Task directions -> Produce word for word the lines of the data below running from the one that has "[libc.map.txt]." to the one that has "three APIs.", inclusive, and no others.

[[ Extracted data, beginning ]]

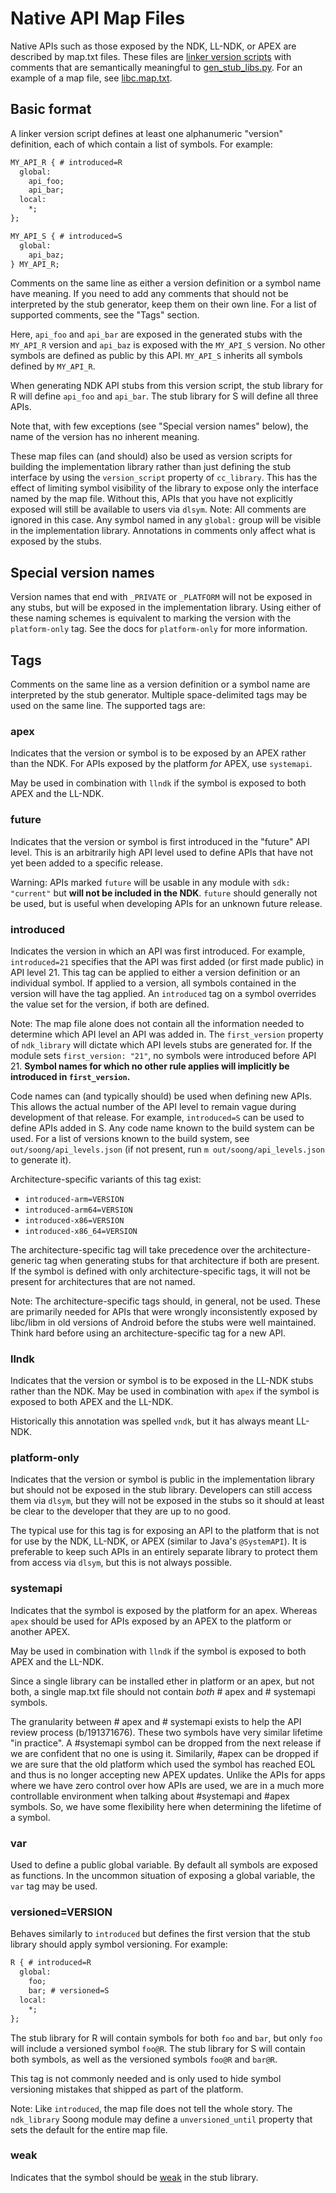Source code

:# Native API Map Files

Native APIs such as those exposed by the NDK, LL-NDK, or APEX are described by
map.txt files. These files are [linker version scripts] with comments that are
semantically meaningful to [gen_stub_libs.py]. For an example of a map file, see
[libc.map.txt].

[gen_stub_libs.py]: https://cs.android.com/android/platform/superproject/+/master:build/soong/cc/gen_stub_libs.py
[libc.map.txt]: https://cs.android.com/android/platform/superproject/+/master:bionic/libc/libc.map.txt
[linker version scripts]: https://www.gnu.org/software/gnulib/manual/html_node/LD-Version-Scripts.html

## Basic format

A linker version script defines at least one alphanumeric "version" definition,
each of which contain a list of symbols. For example:

```txt
MY_API_R { # introduced=R
  global:
    api_foo;
    api_bar;
  local:
    *;
};

MY_API_S { # introduced=S
  global:
    api_baz;
} MY_API_R;
```

Comments on the same line as either a version definition or a symbol name have
meaning. If you need to add any comments that should not be interpreted by the
stub generator, keep them on their own line. For a list of supported comments,
see the "Tags" section.

Here, `api_foo` and `api_bar` are exposed in the generated stubs with the
`MY_API_R` version and `api_baz` is exposed with the `MY_API_S` version. No
other symbols are defined as public by this API. `MY_API_S` inherits all symbols
defined by `MY_API_R`.

When generating NDK API stubs from this version script, the stub library for R
will define `api_foo` and `api_bar`. The stub library for S will define all
three APIs.

Note that, with few exceptions (see "Special version names" below), the name of
the version has no inherent meaning.

These map files can (and should) also be used as version scripts for building
the implementation library rather than just defining the stub interface by using
the `version_script` property of `cc_library`. This has the effect of limiting
symbol visibility of the library to expose only the interface named by the map
file. Without this, APIs that you have not explicitly exposed will still be
available to users via `dlsym`. Note: All comments are ignored in this case. Any
symbol named in any `global:` group will be visible in the implementation
library. Annotations in comments only affect what is exposed by the stubs.

## Special version names

Version names that end with `_PRIVATE` or `_PLATFORM` will not be exposed in any
stubs, but will be exposed in the implementation library. Using either of these
naming schemes is equivalent to marking the version with the `platform-only`
tag. See the docs for `platform-only` for more information.

## Tags

Comments on the same line as a version definition or a symbol name are
interpreted by the stub generator. Multiple space-delimited tags may be used on
the same line. The supported tags are:

### apex

Indicates that the version or symbol is to be exposed by an APEX rather than the
NDK. For APIs exposed by the platform *for* APEX, use `systemapi`.

May be used in combination with `llndk` if the symbol is exposed to both APEX
and the LL-NDK.

### future

Indicates that the version or symbol is first introduced in the "future" API
level. This is an arbitrarily high API level used to define APIs that have not
yet been added to a specific release.

Warning: APIs marked `future` will be usable in any module with `sdk: "current"`
but **will not be included in the NDK**. `future` should generally not be used,
but is useful when developing APIs for an unknown future release.

### introduced

Indicates the version in which an API was first introduced. For example,
`introduced=21` specifies that the API was first added (or first made public) in
API level 21. This tag can be applied to either a version definition or an
individual symbol. If applied to a version, all symbols contained in the version
will have the tag applied. An `introduced` tag on a symbol overrides the value
set for the version, if both are defined.

Note: The map file alone does not contain all the information needed to
determine which API level an API was added in. The `first_version` property of
`ndk_library` will dictate which API levels stubs are generated for. If the
module sets `first_version: "21"`, no symbols were introduced before API 21.
**Symbol names for which no other rule applies will implicitly be introduced in
`first_version`.**

Code names can (and typically should) be used when defining new APIs. This
allows the actual number of the API level to remain vague during development of
that release. For example, `introduced=S` can be used to define APIs added in S.
Any code name known to the build system can be used. For a list of versions
known to the build system, see `out/soong/api_levels.json` (if not present, run
`m out/soong/api_levels.json` to generate it).

Architecture-specific variants of this tag exist:

* `introduced-arm=VERSION`
* `introduced-arm64=VERSION`
* `introduced-x86=VERSION`
* `introduced-x86_64=VERSION`

The architecture-specific tag will take precedence over the architecture-generic
tag when generating stubs for that architecture if both are present. If the
symbol is defined with only architecture-specific tags, it will not be present
for architectures that are not named.

Note: The architecture-specific tags should, in general, not be used. These are
primarily needed for APIs that were wrongly inconsistently exposed by libc/libm
in old versions of Android before the stubs were well maintained. Think hard
before using an architecture-specific tag for a new API.

### llndk

Indicates that the version or symbol is to be exposed in the LL-NDK stubs rather
than the NDK. May be used in combination with `apex` if the symbol is exposed to
both APEX and the LL-NDK.

Historically this annotation was spelled `vndk`, but it has always meant LL-NDK.

### platform-only

Indicates that the version or symbol is public in the implementation library but
should not be exposed in the stub library. Developers can still access them via
`dlsym`, but they will not be exposed in the stubs so it should at least be
clear to the developer that they are up to no good.

The typical use for this tag is for exposing an API to the platform that is not
for use by the NDK, LL-NDK, or APEX (similar to Java's `@SystemAPI`). It is
preferable to keep such APIs in an entirely separate library to protect them
from access via `dlsym`, but this is not always possible.

### systemapi

Indicates that the symbol is exposed by the platform for an apex. Whereas `apex`
should be used for APIs exposed by an APEX to the platform or another APEX.

May be used in combination with `llndk` if the symbol is exposed to both APEX
and the LL-NDK.

Since a single library can be installed ether in platform or an apex, but not
both, a single map.txt file should not contain _both_ # apex and # systemapi symbols.

The granularity between # apex and # systemapi exists to help the API review
process (b/191371676). These two symbols have very similar lifetime "in
practice". A #systemapi symbol can be dropped from the next release if we are
confident that no one is using it. Similarily, #apex can be dropped if we are
sure that the old platform which used the symbol has reached EOL and thus is no
longer accepting new APEX updates. Unlike the APIs for apps where we have zero
control over how APIs are used, we are in a much more controllable environment
when talking about #systemapi and #apex symbols. So, we have some flexibility
here when determining the lifetime of a symbol.

### var

Used to define a public global variable. By default all symbols are exposed as
functions. In the uncommon situation of exposing a global variable, the `var`
tag may be used.

### versioned=VERSION

Behaves similarly to `introduced` but defines the first version that the stub
library should apply symbol versioning. For example:

```txt
R { # introduced=R
  global:
    foo;
    bar; # versioned=S
  local:
    *;
};
```

The stub library for R will contain symbols for both `foo` and `bar`, but only
`foo` will include a versioned symbol `foo@R`. The stub library for S will
contain both symbols, as well as the versioned symbols `foo@R` and `bar@R`.

This tag is not commonly needed and is only used to hide symbol versioning
mistakes that shipped as part of the platform.

Note: Like `introduced`, the map file does not tell the whole story. The
`ndk_library` Soong module may define a `unversioned_until` property that sets
the default for the entire map file.

### weak

Indicates that the symbol should be [weak] in the stub library.

[weak]: https://gcc.gnu.org/onlinedocs/gcc-4.7.2/gcc/Function-Attributes.html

[[ Extracted data, end ]]

Expected answer ->
[libc.map.txt].

[gen_stub_libs.py]: https://cs.android.com/android/platform/superproject/+/master:build/soong/cc/gen_stub_libs.py
[libc.map.txt]: https://cs.android.com/android/platform/superproject/+/master:bionic/libc/libc.map.txt
[linker version scripts]: https://www.gnu.org/software/gnulib/manual/html_node/LD-Version-Scripts.html

## Basic format

A linker version script defines at least one alphanumeric "version" definition,
each of which contain a list of symbols. For example:

```txt
MY_API_R { # introduced=R
  global:
    api_foo;
    api_bar;
  local:
    *;
};

MY_API_S { # introduced=S
  global:
    api_baz;
} MY_API_R;
```

Comments on the same line as either a version definition or a symbol name have
meaning. If you need to add any comments that should not be interpreted by the
stub generator, keep them on their own line. For a list of supported comments,
see the "Tags" section.

Here, `api_foo` and `api_bar` are exposed in the generated stubs with the
`MY_API_R` version and `api_baz` is exposed with the `MY_API_S` version. No
other symbols are defined as public by this API. `MY_API_S` inherits all symbols
defined by `MY_API_R`.

When generating NDK API stubs from this version script, the stub library for R
will define `api_foo` and `api_bar`. The stub library for S will define all
three APIs.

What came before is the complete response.